Problem to solve —
Exactly as they appear below, repeat the lines from the one with "Service-IDs zu erstellen." through the one with "Es gibt verschiedene", and no others.

Top of Task input

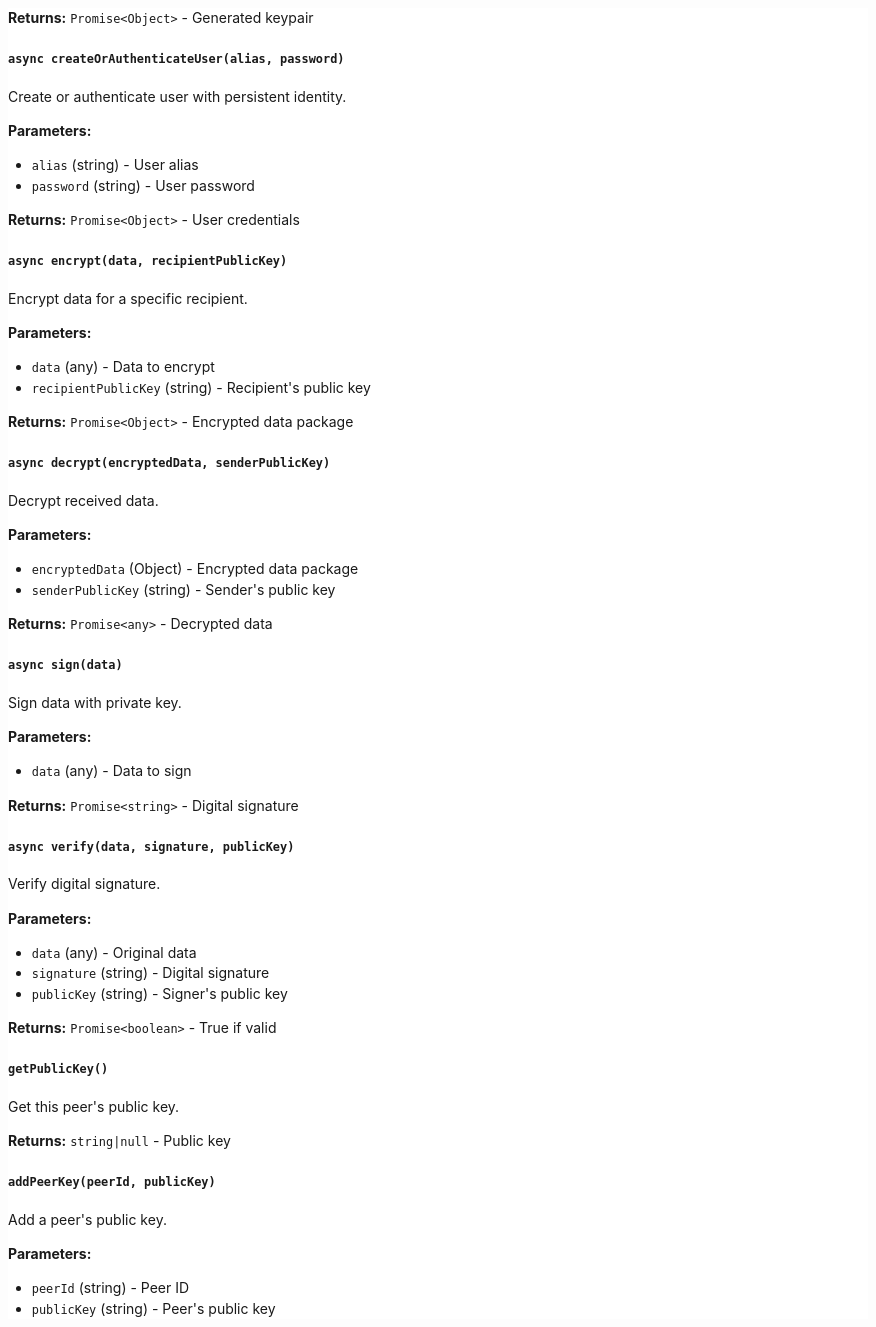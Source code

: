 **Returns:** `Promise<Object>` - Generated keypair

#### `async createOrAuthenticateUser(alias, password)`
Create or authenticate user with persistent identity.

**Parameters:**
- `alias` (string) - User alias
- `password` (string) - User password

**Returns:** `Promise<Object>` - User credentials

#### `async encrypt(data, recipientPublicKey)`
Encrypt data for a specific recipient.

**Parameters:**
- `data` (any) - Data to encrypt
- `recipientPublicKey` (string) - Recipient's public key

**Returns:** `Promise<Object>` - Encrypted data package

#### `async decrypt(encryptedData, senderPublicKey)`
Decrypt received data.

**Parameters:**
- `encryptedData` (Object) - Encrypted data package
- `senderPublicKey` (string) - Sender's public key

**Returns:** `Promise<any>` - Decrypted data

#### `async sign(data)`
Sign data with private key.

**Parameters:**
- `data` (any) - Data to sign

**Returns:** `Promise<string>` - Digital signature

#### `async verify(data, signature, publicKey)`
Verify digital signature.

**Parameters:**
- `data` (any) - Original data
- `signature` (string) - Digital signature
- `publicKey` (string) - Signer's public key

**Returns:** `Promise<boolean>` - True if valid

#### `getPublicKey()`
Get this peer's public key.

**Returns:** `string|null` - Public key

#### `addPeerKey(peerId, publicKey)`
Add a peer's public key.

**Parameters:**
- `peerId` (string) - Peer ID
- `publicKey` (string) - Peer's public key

Bottom of Task input
Top of Task input

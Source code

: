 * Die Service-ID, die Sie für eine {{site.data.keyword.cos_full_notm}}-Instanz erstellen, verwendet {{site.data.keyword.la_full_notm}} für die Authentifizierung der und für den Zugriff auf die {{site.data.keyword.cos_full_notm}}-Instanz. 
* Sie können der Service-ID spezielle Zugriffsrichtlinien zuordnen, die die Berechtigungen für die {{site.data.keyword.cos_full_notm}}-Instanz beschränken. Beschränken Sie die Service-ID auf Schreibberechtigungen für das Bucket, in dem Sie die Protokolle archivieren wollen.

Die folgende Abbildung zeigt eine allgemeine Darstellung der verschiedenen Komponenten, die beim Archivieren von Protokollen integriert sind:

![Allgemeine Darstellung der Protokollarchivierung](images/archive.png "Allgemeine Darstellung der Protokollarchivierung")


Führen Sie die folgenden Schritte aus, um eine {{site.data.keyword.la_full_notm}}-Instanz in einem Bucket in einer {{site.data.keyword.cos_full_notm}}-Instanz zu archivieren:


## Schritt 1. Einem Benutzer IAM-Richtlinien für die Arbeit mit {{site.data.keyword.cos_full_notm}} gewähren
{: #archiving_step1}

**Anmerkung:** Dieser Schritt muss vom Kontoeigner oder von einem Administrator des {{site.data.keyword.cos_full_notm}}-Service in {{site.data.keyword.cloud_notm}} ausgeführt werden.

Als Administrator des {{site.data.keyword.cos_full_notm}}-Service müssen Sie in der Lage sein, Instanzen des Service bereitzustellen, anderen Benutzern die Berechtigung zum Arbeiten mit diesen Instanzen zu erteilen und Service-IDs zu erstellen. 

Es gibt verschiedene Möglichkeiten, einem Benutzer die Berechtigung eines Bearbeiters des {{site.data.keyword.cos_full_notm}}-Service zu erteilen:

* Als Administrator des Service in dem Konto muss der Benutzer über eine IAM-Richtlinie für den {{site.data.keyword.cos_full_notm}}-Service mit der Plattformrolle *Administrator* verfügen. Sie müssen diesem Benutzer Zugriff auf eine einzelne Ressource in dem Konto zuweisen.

Bottom of Task input

Response below —
Als Administrator des {{site.data.keyword.cos_full_notm}}-Service müssen Sie in der Lage sein, Instanzen des Service bereitzustellen, anderen Benutzern die Berechtigung zum Arbeiten mit diesen Instanzen zu erteilen und Service-IDs zu erstellen. 

Es gibt verschiedene Möglichkeiten, einem Benutzer die Berechtigung eines Bearbeiters des {{site.data.keyword.cos_full_notm}}-Service zu erteilen:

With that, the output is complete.